EXERCISE GOAL –
Among the entries below, please show each line that carries the word "server".

Extracted data entries
◆ ◆ ◆ ◆
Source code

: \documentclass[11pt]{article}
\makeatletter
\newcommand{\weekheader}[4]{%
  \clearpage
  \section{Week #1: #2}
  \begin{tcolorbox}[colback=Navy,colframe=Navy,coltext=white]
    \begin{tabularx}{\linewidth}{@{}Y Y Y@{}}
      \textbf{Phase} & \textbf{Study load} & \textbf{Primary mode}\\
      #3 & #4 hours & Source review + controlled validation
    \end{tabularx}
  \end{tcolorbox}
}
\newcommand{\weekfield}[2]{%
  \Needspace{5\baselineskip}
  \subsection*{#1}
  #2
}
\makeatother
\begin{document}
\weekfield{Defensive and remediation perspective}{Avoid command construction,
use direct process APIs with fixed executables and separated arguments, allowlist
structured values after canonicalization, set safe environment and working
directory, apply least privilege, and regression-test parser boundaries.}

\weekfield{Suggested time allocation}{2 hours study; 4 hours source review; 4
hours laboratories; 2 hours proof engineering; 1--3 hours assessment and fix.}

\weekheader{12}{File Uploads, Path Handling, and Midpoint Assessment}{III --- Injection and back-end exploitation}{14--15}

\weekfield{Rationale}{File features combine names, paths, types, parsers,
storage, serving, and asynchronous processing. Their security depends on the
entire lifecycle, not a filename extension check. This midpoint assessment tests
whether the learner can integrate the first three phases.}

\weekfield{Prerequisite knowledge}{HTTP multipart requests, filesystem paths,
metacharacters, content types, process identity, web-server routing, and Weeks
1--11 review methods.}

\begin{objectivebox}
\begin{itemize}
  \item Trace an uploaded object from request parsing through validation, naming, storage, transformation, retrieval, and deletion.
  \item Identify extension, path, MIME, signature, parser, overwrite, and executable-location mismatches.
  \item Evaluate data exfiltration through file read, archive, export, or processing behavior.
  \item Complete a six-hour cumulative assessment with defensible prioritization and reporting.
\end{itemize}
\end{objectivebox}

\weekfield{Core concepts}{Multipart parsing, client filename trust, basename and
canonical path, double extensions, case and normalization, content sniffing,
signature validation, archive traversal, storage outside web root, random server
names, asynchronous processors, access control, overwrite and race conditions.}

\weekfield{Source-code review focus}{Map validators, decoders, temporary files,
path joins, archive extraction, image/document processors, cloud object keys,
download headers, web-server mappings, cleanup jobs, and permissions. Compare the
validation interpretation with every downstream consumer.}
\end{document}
◆ ◆ ◆ ◆
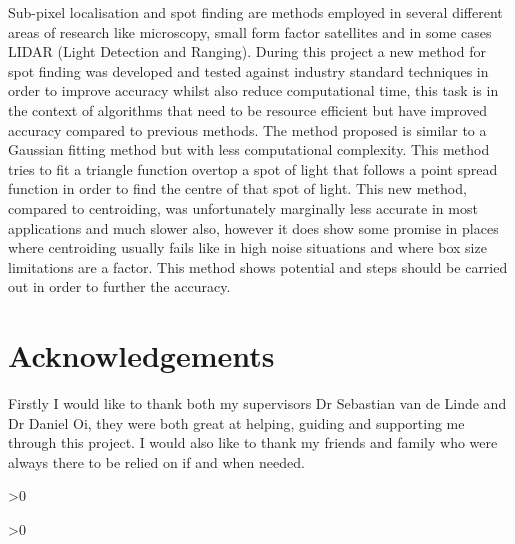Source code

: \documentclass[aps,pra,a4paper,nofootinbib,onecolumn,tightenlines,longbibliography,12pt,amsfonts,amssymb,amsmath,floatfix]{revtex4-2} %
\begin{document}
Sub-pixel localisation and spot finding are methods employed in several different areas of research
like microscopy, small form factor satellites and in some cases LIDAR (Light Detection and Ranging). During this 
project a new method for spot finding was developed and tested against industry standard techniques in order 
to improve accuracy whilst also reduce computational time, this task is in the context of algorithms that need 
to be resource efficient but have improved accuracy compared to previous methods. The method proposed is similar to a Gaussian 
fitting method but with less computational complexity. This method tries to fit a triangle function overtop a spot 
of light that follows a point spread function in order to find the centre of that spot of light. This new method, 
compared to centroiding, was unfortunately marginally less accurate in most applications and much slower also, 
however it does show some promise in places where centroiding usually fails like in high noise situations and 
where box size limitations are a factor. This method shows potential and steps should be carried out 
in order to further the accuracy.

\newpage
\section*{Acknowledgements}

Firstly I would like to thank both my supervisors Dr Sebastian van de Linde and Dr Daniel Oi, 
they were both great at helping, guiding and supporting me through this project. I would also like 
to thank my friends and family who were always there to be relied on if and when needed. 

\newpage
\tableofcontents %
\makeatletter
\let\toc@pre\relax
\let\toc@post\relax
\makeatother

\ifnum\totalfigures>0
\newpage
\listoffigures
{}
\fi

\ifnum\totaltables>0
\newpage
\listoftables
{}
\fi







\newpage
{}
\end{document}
◆ ◆ ◆ ◆
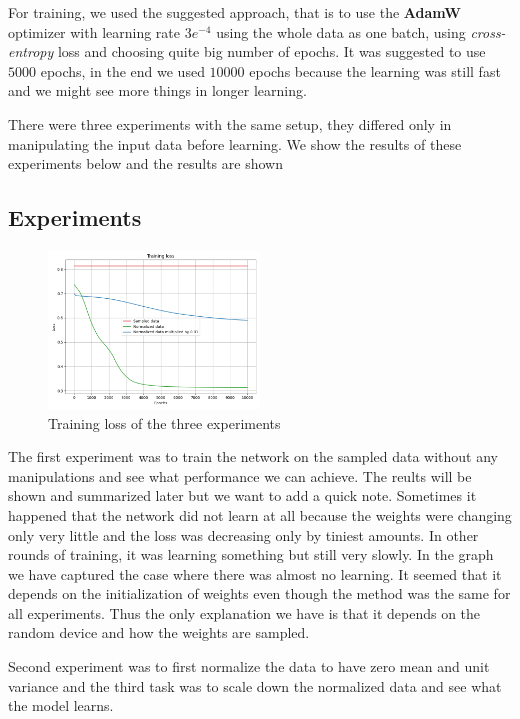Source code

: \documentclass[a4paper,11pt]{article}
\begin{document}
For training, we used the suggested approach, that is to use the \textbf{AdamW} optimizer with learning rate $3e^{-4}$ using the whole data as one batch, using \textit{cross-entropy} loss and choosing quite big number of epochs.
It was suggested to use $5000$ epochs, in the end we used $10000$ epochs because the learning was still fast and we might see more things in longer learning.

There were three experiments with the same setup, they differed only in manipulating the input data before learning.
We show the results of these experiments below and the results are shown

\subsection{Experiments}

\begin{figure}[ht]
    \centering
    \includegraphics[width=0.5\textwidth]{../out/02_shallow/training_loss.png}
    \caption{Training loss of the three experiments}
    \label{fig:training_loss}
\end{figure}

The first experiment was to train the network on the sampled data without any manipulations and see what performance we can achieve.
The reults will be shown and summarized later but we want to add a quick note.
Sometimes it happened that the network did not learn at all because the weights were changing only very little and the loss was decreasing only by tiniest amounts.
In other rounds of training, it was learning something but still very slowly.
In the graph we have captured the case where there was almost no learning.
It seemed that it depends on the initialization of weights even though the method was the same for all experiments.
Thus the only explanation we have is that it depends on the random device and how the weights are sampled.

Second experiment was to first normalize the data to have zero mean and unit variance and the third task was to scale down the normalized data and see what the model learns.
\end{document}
◆ ◆ ◆ ◆
PROBLEM SOLUTION –
metacharacters, content types, process identity, web-server routing, and Weeks
signature validation, archive traversal, storage outside web root, random server
download headers, web-server mappings, cleanup jobs, and permissions. Compare the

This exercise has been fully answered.